Make `re.Match` a well-rounded `Sequence` type

vberlier · May 7, 2025, 3:47am

It would be nice if the following worked as expected:

m = re.match(r"(a)(b)(c)", "abc")

assert isinstance(m, Sequence)
assert len(m) == 4
assert list(m) == ["abc", "a", "b", "c"]

abc, a, b, c = m
assert abc == "abc" and a == "a" and b == "b" and c == "c"

match re.match(r"(\d+)-(\d+)-(\d+)", "2025-05-07"):
    case [_, year, month, day]:
        assert year == "2025" and month == "05" and day == "07"

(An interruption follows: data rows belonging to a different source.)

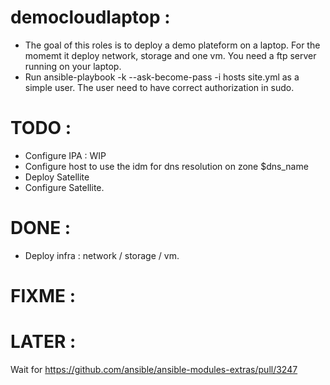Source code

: # democloudlaptop :
- The goal of this roles is to deploy a demo plateform on a laptop. For the momemt it deploy network, storage and one vm. You need a ftp server running on your laptop.
- Run ansible-playbook -k --ask-become-pass -i hosts site.yml as a simple user. The user need to have correct authorization in sudo.
# TODO :
- Configure IPA : WIP
- Configure host to use the idm for dns resolution on zone $dns_name
- Deploy Satellite
- Configure Satellite.
# DONE :
- Deploy infra : network / storage / vm.
# FIXME :
# LATER :
Wait for https://github.com/ansible/ansible-modules-extras/pull/3247
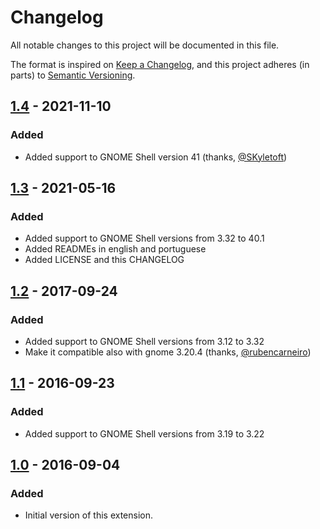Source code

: # Changelog
All notable changes to this project will be documented in this file.

The format is inspired on [Keep a Changelog](https://keepachangelog.com/en/1.0.0/),
and this project adheres (in parts) to [Semantic Versioning](https://semver.org/spec/v2.0.0.html).

## [1.4](https://github.com/brendaw/add-username-toppanel/releases/tag/v1.4) - 2021-11-10

### Added

- Added support to GNOME Shell version 41 (thanks, [@SKyletoft](https://github.com/SKyletoft))

## [1.3](https://github.com/brendaw/add-username-toppanel/releases/tag/v1.3) - 2021-05-16

### Added

- Added support to GNOME Shell versions from 3.32 to 40.1
- Added READMEs in english and portuguese
- Added LICENSE and this CHANGELOG

## [1.2](https://github.com/brendaw/add-username-toppanel/releases/tag/v1.2) - 2017-09-24

### Added

- Added support to GNOME Shell versions from 3.12 to 3.32
- Make it compatible also with gnome 3.20.4 (thanks, [@rubencarneiro](https://github.com/rubencarneiro))

## [1.1](https://github.com/brendaw/add-username-toppanel/releases/tag/v1.1) - 2016-09-23

### Added

- Added support to GNOME Shell versions from 3.19 to 3.22

## [1.0](https://github.com/brendaw/add-username-toppanel/releases/tag/v1.0) - 2016-09-04

### Added

- Initial version of this extension.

If you also work with Javascript this will feel very familiar:

let m = "abc".match(/(a)(b)(c)/)

console.log(m instanceof Array) // true
console.log(m.length) // 4
console.log(Array.from(m)) // [ 'abc', 'a', 'b', 'c' ]

let [abc, a, b, c] = m
console.log(abc) // abc
console.log(a) // a
console.log(b) // b
console.log(c) // c

Back in 2016, the re.Match object API was expanded to include __getitem__ as a shortcut for .group(...).

The goal was to improve usability and approachability by making re.Match objects fit a bit more seamlessly into python’s core data model. Accessing groups via subscripting is now intuitive, but because re.Match objects only have a __getitem__ and no __len__, they can’t be used as a proper Sequence type.

To me, this always felt a bit awkward. After digging up the original discussion, it seems like the reason why __len__ didn’t make it was that it was still undecided whether the returned value should take into account group 0 or not.

Almost a decade later, as a user, the way I see it is that the __getitem__ implementation we’re now used to suggests a regular Sequence type that also happens to transparently translate group names provided as subscript to their corresponding group index. In fact, this is actually how it works in the underlying C code.

With this in mind, we can simply define __len__ taking into account group 0, and we’ll finally be able to enjoy coherent re.Match objects that behave as proper Sequence types.

I have a working pull request, feel free to check it out:

gh-133546: Make `re.Match` a well-rounded `Sequence` type by vberlier · Pull Request #133549 · python/cpython · GitHub

How would named groups work here?

The re.Match object is a collection of associated matched groups, which all have an index. The fact that some of them can additionally be referenced by name doesn’t change anything to the number of matched groups associated to the match object.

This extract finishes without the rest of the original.